Krize karşı direnen diğer sektörler ise en fazla dert yanan emlak ve otomotivdir. Her iki sektörde de fiyatlarda büyük direnç gözleniyor. Maliyetlerin büyük oranlı düşüşüne karşı bu düşüş bir türlü fiyatlara yansıtılmıyor. Hatta talep kesilmesine rağmen üretimi kesiyorlar ama fiyatları düşürmüyorlar.

Türkiye'de benzer bir yanlışlığı hükümet te yapmıştır.
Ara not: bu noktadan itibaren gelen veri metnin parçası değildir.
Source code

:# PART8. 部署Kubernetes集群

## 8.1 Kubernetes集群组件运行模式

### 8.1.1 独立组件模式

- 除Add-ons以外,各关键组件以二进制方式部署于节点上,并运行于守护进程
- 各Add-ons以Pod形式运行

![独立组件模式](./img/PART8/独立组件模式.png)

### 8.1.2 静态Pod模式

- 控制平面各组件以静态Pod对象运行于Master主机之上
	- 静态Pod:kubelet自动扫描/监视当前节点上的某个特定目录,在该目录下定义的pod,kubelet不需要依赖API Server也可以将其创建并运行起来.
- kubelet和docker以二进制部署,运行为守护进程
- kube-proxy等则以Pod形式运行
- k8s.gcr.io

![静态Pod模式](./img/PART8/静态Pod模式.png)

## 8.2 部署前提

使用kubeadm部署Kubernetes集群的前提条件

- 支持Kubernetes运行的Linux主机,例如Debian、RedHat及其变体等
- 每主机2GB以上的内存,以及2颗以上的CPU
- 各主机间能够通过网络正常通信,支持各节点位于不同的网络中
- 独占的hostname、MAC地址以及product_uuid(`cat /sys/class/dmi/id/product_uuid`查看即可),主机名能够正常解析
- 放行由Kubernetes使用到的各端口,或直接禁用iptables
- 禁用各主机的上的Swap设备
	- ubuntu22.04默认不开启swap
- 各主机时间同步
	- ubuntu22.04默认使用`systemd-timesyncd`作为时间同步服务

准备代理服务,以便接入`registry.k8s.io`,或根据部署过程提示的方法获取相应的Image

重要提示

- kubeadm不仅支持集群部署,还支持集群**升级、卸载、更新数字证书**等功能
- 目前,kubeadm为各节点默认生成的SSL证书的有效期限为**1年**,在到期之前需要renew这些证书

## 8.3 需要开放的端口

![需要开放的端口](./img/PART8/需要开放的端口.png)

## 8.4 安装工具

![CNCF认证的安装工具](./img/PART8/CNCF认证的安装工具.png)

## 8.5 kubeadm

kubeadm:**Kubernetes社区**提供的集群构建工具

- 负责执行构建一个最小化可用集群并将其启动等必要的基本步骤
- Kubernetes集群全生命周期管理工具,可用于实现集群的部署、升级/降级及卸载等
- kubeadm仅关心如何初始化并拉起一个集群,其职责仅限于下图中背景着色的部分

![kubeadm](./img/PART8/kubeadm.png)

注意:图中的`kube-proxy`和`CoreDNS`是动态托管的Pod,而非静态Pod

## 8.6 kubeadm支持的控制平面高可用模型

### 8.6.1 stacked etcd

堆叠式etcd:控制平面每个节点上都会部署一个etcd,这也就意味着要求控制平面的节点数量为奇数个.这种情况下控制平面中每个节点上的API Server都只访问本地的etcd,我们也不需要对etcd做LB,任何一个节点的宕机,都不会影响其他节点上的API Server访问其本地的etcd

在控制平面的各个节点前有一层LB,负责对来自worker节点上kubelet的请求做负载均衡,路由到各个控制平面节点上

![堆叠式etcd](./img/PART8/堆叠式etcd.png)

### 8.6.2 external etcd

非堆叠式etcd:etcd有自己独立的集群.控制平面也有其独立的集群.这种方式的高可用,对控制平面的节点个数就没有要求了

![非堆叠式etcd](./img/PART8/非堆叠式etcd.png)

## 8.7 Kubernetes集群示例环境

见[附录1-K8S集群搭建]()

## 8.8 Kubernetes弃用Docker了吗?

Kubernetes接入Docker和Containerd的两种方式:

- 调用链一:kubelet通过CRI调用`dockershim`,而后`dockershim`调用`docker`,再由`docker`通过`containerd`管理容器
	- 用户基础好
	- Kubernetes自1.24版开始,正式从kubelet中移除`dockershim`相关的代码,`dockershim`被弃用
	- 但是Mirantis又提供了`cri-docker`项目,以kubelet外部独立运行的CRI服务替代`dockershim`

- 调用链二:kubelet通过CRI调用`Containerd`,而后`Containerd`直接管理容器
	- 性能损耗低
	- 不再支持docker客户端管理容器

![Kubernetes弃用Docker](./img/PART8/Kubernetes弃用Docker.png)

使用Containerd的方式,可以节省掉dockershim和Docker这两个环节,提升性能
Bakınız krizin en şiddetli estiği 2008 son çeyreğinde Türkiye doğalgaza zam yaptı. Hem kriz hem de enerji maliyetlerindeki artış sanayi sektörünün çökmesinde ayrı bir katkı yaptı.

Acaba doğalgaz fiyat artışını devletin karşılaması mı iyiydi; yoksa sanayi üretiminin mi çökmesi?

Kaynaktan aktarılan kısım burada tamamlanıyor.